# [Work order]
Count the lines in the data below holding the string "KNOW" and write the total by itself.
[Records supplied]
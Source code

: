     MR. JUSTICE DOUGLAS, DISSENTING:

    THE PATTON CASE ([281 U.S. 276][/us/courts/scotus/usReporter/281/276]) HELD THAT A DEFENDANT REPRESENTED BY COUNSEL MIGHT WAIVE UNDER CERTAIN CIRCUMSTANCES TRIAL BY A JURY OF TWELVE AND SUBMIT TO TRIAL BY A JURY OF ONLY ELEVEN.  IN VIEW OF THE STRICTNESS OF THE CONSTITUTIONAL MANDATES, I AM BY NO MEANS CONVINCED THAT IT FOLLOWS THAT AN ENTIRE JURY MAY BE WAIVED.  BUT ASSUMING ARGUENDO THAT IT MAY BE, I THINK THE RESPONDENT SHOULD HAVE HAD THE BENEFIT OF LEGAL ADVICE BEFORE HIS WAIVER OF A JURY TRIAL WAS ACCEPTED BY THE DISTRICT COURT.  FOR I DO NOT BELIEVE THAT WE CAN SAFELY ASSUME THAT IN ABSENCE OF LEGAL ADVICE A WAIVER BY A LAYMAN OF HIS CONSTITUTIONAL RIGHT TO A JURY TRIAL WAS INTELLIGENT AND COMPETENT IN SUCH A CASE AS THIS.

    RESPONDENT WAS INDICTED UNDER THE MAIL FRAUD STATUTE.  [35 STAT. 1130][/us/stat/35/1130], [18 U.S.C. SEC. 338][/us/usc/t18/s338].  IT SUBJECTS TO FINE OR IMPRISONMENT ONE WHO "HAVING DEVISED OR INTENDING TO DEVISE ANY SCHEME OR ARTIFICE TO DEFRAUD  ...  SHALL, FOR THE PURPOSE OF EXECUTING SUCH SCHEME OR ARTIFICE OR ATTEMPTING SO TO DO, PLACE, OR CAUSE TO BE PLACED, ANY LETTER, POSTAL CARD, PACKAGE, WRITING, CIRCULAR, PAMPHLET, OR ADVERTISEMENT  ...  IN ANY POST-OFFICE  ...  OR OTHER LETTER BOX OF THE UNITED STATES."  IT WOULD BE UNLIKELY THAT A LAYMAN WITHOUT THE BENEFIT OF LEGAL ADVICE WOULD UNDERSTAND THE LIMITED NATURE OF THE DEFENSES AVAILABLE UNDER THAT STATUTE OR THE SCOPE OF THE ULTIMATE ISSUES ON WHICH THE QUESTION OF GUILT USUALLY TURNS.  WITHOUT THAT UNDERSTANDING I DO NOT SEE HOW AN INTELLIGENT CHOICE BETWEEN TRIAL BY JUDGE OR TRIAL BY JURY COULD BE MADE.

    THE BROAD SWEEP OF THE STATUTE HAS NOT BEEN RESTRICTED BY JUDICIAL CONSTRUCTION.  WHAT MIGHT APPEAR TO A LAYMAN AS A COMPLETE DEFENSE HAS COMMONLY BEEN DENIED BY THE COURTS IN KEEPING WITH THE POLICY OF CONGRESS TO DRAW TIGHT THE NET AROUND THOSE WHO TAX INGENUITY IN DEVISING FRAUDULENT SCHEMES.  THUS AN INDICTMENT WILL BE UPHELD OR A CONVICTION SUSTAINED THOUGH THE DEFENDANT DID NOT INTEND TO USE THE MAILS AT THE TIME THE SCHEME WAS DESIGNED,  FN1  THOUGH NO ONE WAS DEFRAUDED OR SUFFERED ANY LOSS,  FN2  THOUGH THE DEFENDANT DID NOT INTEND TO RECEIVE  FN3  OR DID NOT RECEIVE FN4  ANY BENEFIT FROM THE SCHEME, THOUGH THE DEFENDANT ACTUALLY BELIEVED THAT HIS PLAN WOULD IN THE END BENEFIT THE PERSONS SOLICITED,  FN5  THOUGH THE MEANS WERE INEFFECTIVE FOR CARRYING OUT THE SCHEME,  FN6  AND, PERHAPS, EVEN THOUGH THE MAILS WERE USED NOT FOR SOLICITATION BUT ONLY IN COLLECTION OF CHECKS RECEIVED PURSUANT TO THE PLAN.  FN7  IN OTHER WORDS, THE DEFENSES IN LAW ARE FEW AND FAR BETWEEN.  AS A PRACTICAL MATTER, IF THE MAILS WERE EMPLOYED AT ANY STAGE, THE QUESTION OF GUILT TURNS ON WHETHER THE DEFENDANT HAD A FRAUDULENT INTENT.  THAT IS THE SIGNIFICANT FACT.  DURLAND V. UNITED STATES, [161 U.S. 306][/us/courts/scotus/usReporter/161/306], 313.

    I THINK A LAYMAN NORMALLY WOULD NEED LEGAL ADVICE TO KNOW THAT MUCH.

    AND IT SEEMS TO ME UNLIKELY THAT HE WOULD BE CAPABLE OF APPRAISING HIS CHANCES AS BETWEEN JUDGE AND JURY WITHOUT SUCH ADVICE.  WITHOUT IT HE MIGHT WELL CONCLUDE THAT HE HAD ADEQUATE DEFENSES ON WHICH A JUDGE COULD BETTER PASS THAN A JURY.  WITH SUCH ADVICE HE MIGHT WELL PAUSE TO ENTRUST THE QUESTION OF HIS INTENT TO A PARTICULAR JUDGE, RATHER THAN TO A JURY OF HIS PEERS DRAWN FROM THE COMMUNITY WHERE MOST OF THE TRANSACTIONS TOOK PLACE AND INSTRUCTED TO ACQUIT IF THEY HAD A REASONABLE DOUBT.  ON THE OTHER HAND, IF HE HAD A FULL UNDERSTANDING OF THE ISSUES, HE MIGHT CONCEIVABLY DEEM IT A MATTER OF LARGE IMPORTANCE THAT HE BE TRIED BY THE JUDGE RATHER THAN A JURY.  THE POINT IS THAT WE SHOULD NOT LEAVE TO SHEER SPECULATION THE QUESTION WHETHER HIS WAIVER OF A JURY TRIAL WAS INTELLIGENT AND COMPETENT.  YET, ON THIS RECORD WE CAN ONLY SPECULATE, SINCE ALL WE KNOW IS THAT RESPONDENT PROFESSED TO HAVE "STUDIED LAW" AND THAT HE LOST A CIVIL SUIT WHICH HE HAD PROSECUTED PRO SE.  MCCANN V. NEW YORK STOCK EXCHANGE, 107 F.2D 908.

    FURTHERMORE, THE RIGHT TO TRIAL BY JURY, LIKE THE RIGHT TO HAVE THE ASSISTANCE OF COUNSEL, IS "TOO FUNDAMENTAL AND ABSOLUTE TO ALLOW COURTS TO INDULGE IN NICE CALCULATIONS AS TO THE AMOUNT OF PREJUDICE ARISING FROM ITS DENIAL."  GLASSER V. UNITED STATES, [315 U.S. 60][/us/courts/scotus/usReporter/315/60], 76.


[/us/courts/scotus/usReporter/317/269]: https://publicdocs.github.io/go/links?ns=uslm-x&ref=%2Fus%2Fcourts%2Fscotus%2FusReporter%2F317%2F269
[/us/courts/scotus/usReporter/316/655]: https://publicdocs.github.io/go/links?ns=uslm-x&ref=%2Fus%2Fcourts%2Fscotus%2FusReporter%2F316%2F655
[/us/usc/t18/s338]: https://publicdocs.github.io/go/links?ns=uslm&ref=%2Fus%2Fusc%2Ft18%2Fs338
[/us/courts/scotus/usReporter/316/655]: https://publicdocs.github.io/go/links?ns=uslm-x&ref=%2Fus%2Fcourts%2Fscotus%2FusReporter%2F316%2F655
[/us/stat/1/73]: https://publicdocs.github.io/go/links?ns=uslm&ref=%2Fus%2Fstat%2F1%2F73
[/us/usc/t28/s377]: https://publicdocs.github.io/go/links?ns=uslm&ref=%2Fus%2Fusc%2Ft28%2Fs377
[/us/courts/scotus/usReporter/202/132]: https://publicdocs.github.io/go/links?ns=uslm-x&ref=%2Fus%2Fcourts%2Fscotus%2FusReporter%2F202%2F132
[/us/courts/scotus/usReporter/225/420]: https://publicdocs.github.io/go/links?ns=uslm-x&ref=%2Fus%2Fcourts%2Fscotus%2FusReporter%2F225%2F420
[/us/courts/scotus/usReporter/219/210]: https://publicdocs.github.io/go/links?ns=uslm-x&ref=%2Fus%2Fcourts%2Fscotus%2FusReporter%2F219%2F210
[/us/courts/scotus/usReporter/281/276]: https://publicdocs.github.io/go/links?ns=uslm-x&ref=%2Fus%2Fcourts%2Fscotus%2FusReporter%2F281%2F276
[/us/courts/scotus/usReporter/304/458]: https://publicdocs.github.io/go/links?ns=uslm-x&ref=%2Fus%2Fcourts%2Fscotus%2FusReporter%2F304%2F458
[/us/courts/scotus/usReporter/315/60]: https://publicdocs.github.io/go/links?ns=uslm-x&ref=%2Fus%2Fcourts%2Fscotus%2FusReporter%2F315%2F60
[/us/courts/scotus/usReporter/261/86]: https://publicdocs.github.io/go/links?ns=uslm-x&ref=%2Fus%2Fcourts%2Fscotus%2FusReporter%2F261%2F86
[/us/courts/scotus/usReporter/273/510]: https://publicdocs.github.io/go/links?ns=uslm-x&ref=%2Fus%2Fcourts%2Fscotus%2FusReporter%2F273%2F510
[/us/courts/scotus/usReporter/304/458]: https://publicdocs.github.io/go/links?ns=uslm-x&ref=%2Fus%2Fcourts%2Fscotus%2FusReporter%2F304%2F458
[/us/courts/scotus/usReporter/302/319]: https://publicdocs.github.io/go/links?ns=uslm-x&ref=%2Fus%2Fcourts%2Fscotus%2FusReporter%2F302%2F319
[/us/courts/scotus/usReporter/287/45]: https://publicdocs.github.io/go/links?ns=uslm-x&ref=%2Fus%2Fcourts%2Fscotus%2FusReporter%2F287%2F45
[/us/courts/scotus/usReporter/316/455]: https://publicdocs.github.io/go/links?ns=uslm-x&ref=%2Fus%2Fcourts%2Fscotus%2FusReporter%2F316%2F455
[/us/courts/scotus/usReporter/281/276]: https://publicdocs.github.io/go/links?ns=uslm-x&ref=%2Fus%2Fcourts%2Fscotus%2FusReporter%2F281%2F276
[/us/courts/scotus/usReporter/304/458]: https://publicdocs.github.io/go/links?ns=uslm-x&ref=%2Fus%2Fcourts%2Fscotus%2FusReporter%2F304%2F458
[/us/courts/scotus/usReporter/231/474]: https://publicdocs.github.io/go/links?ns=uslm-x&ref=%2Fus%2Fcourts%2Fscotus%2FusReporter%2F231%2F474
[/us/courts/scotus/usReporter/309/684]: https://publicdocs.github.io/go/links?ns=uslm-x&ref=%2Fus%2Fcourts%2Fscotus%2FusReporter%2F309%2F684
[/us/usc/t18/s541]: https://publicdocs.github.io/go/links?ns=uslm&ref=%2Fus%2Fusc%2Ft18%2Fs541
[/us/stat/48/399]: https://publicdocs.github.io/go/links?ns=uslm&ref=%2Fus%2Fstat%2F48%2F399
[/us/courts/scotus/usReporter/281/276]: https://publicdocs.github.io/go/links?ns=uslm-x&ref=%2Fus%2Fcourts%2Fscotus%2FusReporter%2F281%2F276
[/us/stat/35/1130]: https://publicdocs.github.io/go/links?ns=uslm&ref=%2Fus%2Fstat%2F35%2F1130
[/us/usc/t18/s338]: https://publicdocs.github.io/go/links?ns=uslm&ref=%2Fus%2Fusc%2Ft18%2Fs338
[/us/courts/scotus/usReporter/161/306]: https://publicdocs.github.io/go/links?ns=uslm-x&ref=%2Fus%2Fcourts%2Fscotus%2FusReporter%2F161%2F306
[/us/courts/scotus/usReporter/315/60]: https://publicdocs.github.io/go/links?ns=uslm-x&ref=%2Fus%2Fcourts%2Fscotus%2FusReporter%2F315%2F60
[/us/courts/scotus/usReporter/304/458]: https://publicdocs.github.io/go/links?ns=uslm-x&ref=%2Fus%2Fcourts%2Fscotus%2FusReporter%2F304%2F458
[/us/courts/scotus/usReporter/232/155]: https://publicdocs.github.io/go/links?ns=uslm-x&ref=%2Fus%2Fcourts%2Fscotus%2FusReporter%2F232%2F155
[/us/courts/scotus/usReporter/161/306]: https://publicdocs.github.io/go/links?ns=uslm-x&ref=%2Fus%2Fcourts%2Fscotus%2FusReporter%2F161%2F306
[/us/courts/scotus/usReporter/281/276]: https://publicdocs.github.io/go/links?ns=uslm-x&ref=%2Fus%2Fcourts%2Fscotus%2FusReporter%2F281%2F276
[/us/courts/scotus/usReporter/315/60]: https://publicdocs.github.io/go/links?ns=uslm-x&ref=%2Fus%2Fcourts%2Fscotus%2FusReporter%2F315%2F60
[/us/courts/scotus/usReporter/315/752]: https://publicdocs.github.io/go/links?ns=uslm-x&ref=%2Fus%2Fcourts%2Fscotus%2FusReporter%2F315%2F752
[/Records supplied]
# [Response]
2